══ Supplied data
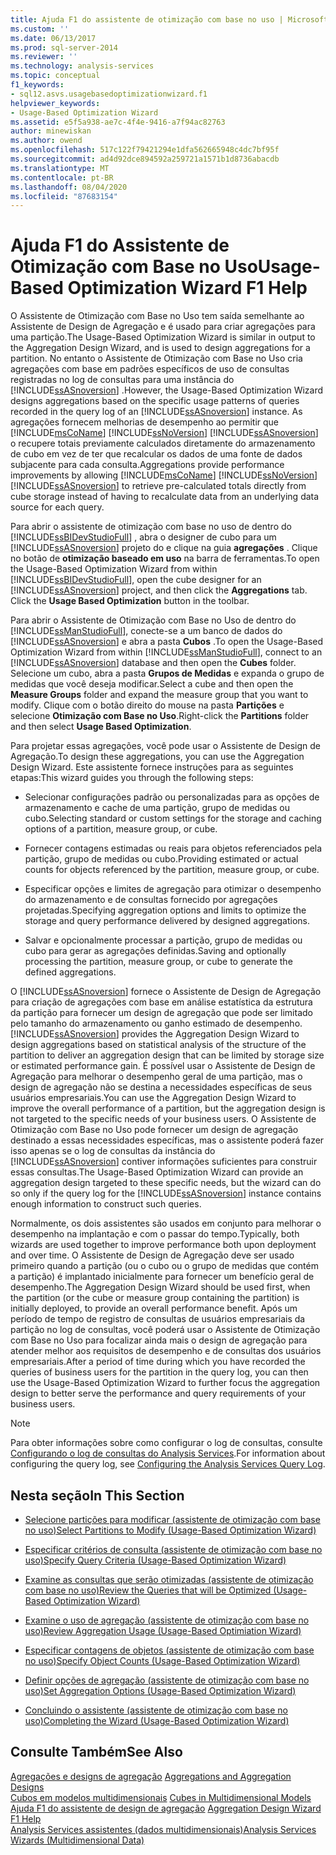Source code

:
 ```yaml
---
title: Ajuda F1 do assistente de otimização com base no uso | Microsoft Docs
ms.custom: ''
ms.date: 06/13/2017
ms.prod: sql-server-2014
ms.reviewer: ''
ms.technology: analysis-services
ms.topic: conceptual
f1_keywords:
- sql12.asvs.usagebasedoptimizationwizard.f1
helpviewer_keywords:
- Usage-Based Optimization Wizard
ms.assetid: e5f5a938-ae7c-4f4e-9416-a7f94ac82763
author: minewiskan
ms.author: owend
ms.openlocfilehash: 517c122f79421294e1dfa562665948c4dc7bf95f
ms.sourcegitcommit: ad4d92dce894592a259721a1571b1d8736abacdb
ms.translationtype: MT
ms.contentlocale: pt-BR
ms.lasthandoff: 08/04/2020
ms.locfileid: "87683154"
---
```

# <a name="usage-based-optimization-wizard-f1-help"></a><span data-ttu-id="b2a63-102">Ajuda F1 do Assistente de Otimização com Base no Uso</span><span class="sxs-lookup"><span data-stu-id="b2a63-102">Usage-Based Optimization Wizard F1 Help</span></span>
  <span data-ttu-id="b2a63-103">O Assistente de Otimização com Base no Uso tem saída semelhante ao Assistente de Design de Agregação e é usado para criar agregações para uma partição.</span><span class="sxs-lookup"><span data-stu-id="b2a63-103">The Usage-Based Optimization Wizard is similar in output to the Aggregation Design Wizard, and is used to design aggregations for a partition.</span></span> <span data-ttu-id="b2a63-104">No entanto o Assistente de Otimização com Base no Uso cria agregações com base em padrões específicos de uso de consultas registradas no log de consultas para uma instância do [!INCLUDE[ssASnoversion](../includes/ssasnoversion-md.md)] .</span><span class="sxs-lookup"><span data-stu-id="b2a63-104">However, the Usage-Based Optimization Wizard designs aggregations based on the specific usage patterns of queries recorded in the query log of an [!INCLUDE[ssASnoversion](../includes/ssasnoversion-md.md)] instance.</span></span> <span data-ttu-id="b2a63-105">As agregações fornecem melhorias de desempenho ao permitir que [!INCLUDE[msCoName](../includes/msconame-md.md)] [!INCLUDE[ssNoVersion](../includes/ssnoversion-md.md)] [!INCLUDE[ssASnoversion](../includes/ssasnoversion-md.md)] o recupere totais previamente calculados diretamente do armazenamento de cubo em vez de ter que recalcular os dados de uma fonte de dados subjacente para cada consulta.</span><span class="sxs-lookup"><span data-stu-id="b2a63-105">Aggregations provide performance improvements by allowing [!INCLUDE[msCoName](../includes/msconame-md.md)] [!INCLUDE[ssNoVersion](../includes/ssnoversion-md.md)] [!INCLUDE[ssASnoversion](../includes/ssasnoversion-md.md)] to retrieve pre-calculated totals directly from cube storage instead of having to recalculate data from an underlying data source for each query.</span></span>  
  
 <span data-ttu-id="b2a63-106">Para abrir o assistente de otimização com base no uso de dentro do [!INCLUDE[ssBIDevStudioFull](../includes/ssbidevstudiofull-md.md)] , abra o designer de cubo para um [!INCLUDE[ssASnoversion](../includes/ssasnoversion-md.md)] projeto do e clique na guia **agregações** . Clique no botão de **otimização baseado em uso** na barra de ferramentas.</span><span class="sxs-lookup"><span data-stu-id="b2a63-106">To open the Usage-Based Optimization Wizard from within [!INCLUDE[ssBIDevStudioFull](../includes/ssbidevstudiofull-md.md)], open the cube designer for an [!INCLUDE[ssASnoversion](../includes/ssasnoversion-md.md)] project, and then click the **Aggregations** tab. Click the **Usage Based Optimization** button in the toolbar.</span></span>  
  
 <span data-ttu-id="b2a63-107">Para abrir o Assistente de Otimização com Base no Uso de dentro do [!INCLUDE[ssManStudioFull](../includes/ssmanstudiofull-md.md)], conecte-se a um banco de dados do [!INCLUDE[ssASnoversion](../includes/ssasnoversion-md.md)] e abra a pasta **Cubos** .</span><span class="sxs-lookup"><span data-stu-id="b2a63-107">To open the Usage-Based Optimization Wizard from within [!INCLUDE[ssManStudioFull](../includes/ssmanstudiofull-md.md)], connect to an [!INCLUDE[ssASnoversion](../includes/ssasnoversion-md.md)] database and then open the **Cubes** folder.</span></span> <span data-ttu-id="b2a63-108">Selecione um cubo, abra a pasta **Grupos de Medidas** e expanda o grupo de medidas que você deseja modificar.</span><span class="sxs-lookup"><span data-stu-id="b2a63-108">Select a cube and then open the **Measure Groups** folder and expand the measure group that you want to modify.</span></span> <span data-ttu-id="b2a63-109">Clique com o botão direito do mouse na pasta **Partições** e selecione **Otimização com Base no Uso**.</span><span class="sxs-lookup"><span data-stu-id="b2a63-109">Right-click the **Partitions** folder and then select **Usage Based Optimization**.</span></span>  
  
 <span data-ttu-id="b2a63-110">Para projetar essas agregações, você pode usar o Assistente de Design de Agregação.</span><span class="sxs-lookup"><span data-stu-id="b2a63-110">To design these aggregations, you can use the Aggregation Design Wizard.</span></span> <span data-ttu-id="b2a63-111">Este assistente fornece instruções para as seguintes etapas:</span><span class="sxs-lookup"><span data-stu-id="b2a63-111">This wizard guides you through the following steps:</span></span>  
  
-   <span data-ttu-id="b2a63-112">Selecionar configurações padrão ou personalizadas para as opções de armazenamento e cache de uma partição, grupo de medidas ou cubo.</span><span class="sxs-lookup"><span data-stu-id="b2a63-112">Selecting standard or custom settings for the storage and caching options of a partition, measure group, or cube.</span></span>  
  
-   <span data-ttu-id="b2a63-113">Fornecer contagens estimadas ou reais para objetos referenciados pela partição, grupo de medidas ou cubo.</span><span class="sxs-lookup"><span data-stu-id="b2a63-113">Providing estimated or actual counts for objects referenced by the partition, measure group, or cube.</span></span>  
  
-   <span data-ttu-id="b2a63-114">Especificar opções e limites de agregação para otimizar o desempenho do armazenamento e de consultas fornecido por agregações projetadas.</span><span class="sxs-lookup"><span data-stu-id="b2a63-114">Specifying aggregation options and limits to optimize the storage and query performance delivered by designed aggregations.</span></span>  
  
-   <span data-ttu-id="b2a63-115">Salvar e opcionalmente processar a partição, grupo de medidas ou cubo para gerar as agregações definidas.</span><span class="sxs-lookup"><span data-stu-id="b2a63-115">Saving and optionally processing the partition, measure group, or cube to generate the defined aggregations.</span></span>  
  
 <span data-ttu-id="b2a63-116">O [!INCLUDE[ssASnoversion](../includes/ssasnoversion-md.md)] fornece o Assistente de Design de Agregação para criação de agregações com base em análise estatística da estrutura da partição para fornecer um design de agregação que pode ser limitado pelo tamanho do armazenamento ou ganho estimado de desempenho.</span><span class="sxs-lookup"><span data-stu-id="b2a63-116">[!INCLUDE[ssASnoversion](../includes/ssasnoversion-md.md)] provides the Aggregation Design Wizard to design aggregations based on statistical analysis of the structure of the partition to deliver an aggregation design that can be limited by storage size or estimated performance gain.</span></span> <span data-ttu-id="b2a63-117">É possível usar o Assistente de Design de Agregação para melhorar o desempenho geral de uma partição, mas o design de agregação não se destina a necessidades específicas de seus usuários empresariais.</span><span class="sxs-lookup"><span data-stu-id="b2a63-117">You can use the Aggregation Design Wizard to improve the overall performance of a partition, but the aggregation design is not targeted to the specific needs of your business users.</span></span> <span data-ttu-id="b2a63-118">O Assistente de Otimização com Base no Uso pode fornecer um design de agregação destinado a essas necessidades específicas, mas o assistente poderá fazer isso apenas se o log de consultas da instância do [!INCLUDE[ssASnoversion](../includes/ssasnoversion-md.md)] contiver informações suficientes para construir essas consultas.</span><span class="sxs-lookup"><span data-stu-id="b2a63-118">The Usage-Based Optimization Wizard can provide an aggregation design targeted to these specific needs, but the wizard can do so only if the query log for the [!INCLUDE[ssASnoversion](../includes/ssasnoversion-md.md)] instance contains enough information to construct such queries.</span></span>  
  
 <span data-ttu-id="b2a63-119">Normalmente, os dois assistentes são usados em conjunto para melhorar o desempenho na implantação e com o passar do tempo.</span><span class="sxs-lookup"><span data-stu-id="b2a63-119">Typically, both wizards are used together to improve performance both upon deployment and over time.</span></span> <span data-ttu-id="b2a63-120">O Assistente de Design de Agregação deve ser usado primeiro quando a partição (ou o cubo ou o grupo de medidas que contém a partição) é implantado inicialmente para fornecer um benefício geral de desempenho.</span><span class="sxs-lookup"><span data-stu-id="b2a63-120">The Aggregation Design Wizard should be used first, when the partition (or the cube or measure group containing the partition) is initially deployed, to provide an overall performance benefit.</span></span> <span data-ttu-id="b2a63-121">Após um período de tempo de registro de consultas de usuários empresariais da partição no log de consultas, você poderá usar o Assistente de Otimização com Base no Uso para focalizar ainda mais o design de agregação para atender melhor aos requisitos de desempenho e de consultas dos usuários empresariais.</span><span class="sxs-lookup"><span data-stu-id="b2a63-121">After a period of time during which you have recorded the queries of business users for the partition in the query log, you can then use the Usage-Based Optimization Wizard to further focus the aggregation design to better serve the performance and query requirements of your business users.</span></span>  
  
> [!NOTE]  
>  <span data-ttu-id="b2a63-122">Para obter informações sobre como configurar o log de consultas, consulte [Configurando o log de consultas do Analysis Services](instances/log-operations-in-analysis-services.md?view=sql-server-2014#bkmk_querylog).</span><span class="sxs-lookup"><span data-stu-id="b2a63-122">For information about configuring the query log, see [Configuring the Analysis Services Query Log](instances/log-operations-in-analysis-services.md?view=sql-server-2014#bkmk_querylog).</span></span>  
  
## <a name="in-this-section"></a><span data-ttu-id="b2a63-123">Nesta seção</span><span class="sxs-lookup"><span data-stu-id="b2a63-123">In This Section</span></span>  
  
-   [<span data-ttu-id="b2a63-124">Selecione partições para modificar &#40;assistente de otimização com base no uso&#41;</span><span class="sxs-lookup"><span data-stu-id="b2a63-124">Select Partitions to Modify &#40;Usage-Based Optimization Wizard&#41;</span></span>](select-partitions-to-modify-usage-based-optimization-wizard.md)  
  
-   [<span data-ttu-id="b2a63-125">Especificar critérios de consulta &#40;assistente de otimização com base no uso&#41;</span><span class="sxs-lookup"><span data-stu-id="b2a63-125">Specify Query Criteria &#40;Usage-Based Optimization Wizard&#41;</span></span>](specify-query-criteria-usage-based-optimization-wizard.md)  
  
-   [<span data-ttu-id="b2a63-126">Examine as consultas que serão otimizadas &#40;assistente de otimização com base no uso&#41;</span><span class="sxs-lookup"><span data-stu-id="b2a63-126">Review the Queries that will be Optimized &#40;Usage-Based Optimization Wizard&#41;</span></span>](review-the-queries-that-will-be-optimized-usage-based-optimization-wizard.md)  
  
-   [<span data-ttu-id="b2a63-127">Examine o uso de agregação &#40;assistente de otimização com base no uso&#41;</span><span class="sxs-lookup"><span data-stu-id="b2a63-127">Review Aggregation Usage &#40;Usage-Based Optimiation Wizard&#41;</span></span>](review-aggregation-usage-usage-based-optimiation-wizard.md)  
  
-   [<span data-ttu-id="b2a63-128">Especificar contagens de objetos &#40;assistente de otimização com base no uso&#41;</span><span class="sxs-lookup"><span data-stu-id="b2a63-128">Specify Object Counts &#40;Usage-Based Optimization Wizard&#41;</span></span>](specify-object-counts-usage-based-optimization-wizard.md)  
  
-   [<span data-ttu-id="b2a63-129">Definir opções de agregação &#40;assistente de otimização com base no uso&#41;</span><span class="sxs-lookup"><span data-stu-id="b2a63-129">Set Aggregation Options &#40;Usage-Based Optimization Wizard&#41;</span></span>](set-aggregation-options-usage-based-optimization-wizard.md)  
  
-   [<span data-ttu-id="b2a63-130">Concluindo o assistente &#40;assistente de otimização com base no uso&#41;</span><span class="sxs-lookup"><span data-stu-id="b2a63-130">Completing the Wizard &#40;Usage-Based Optimization Wizard&#41;</span></span>](completing-the-wizard-usage-based-optimization-wizard.md)  
  
## <a name="see-also"></a><span data-ttu-id="b2a63-131">Consulte Também</span><span class="sxs-lookup"><span data-stu-id="b2a63-131">See Also</span></span>  
 <span data-ttu-id="b2a63-132">[Agregações e designs de agregação](multidimensional-models-olap-logical-cube-objects/aggregations-and-aggregation-designs.md) </span><span class="sxs-lookup"><span data-stu-id="b2a63-132">[Aggregations and Aggregation Designs](multidimensional-models-olap-logical-cube-objects/aggregations-and-aggregation-designs.md) </span></span>  
 <span data-ttu-id="b2a63-133">[Cubos em modelos multidimensionais](multidimensional-models/cubes-in-multidimensional-models.md) </span><span class="sxs-lookup"><span data-stu-id="b2a63-133">[Cubes in Multidimensional Models](multidimensional-models/cubes-in-multidimensional-models.md) </span></span>  
 <span data-ttu-id="b2a63-134">[Ajuda F1 do assistente de design de agregação](aggregation-design-wizard-f1-help.md) </span><span class="sxs-lookup"><span data-stu-id="b2a63-134">[Aggregation Design Wizard F1 Help](aggregation-design-wizard-f1-help.md) </span></span>  
 [<span data-ttu-id="b2a63-135">Analysis Services assistentes &#40;dados multidimensionais&#41;</span><span class="sxs-lookup"><span data-stu-id="b2a63-135">Analysis Services Wizards &#40;Multidimensional Data&#41;</span></span>](analysis-services-wizards-multidimensional-data.md)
════
> **Exercise description**: Among the lines of the material above, tally those containing "Especificar" and respond with the total only.

> **The answer**: 3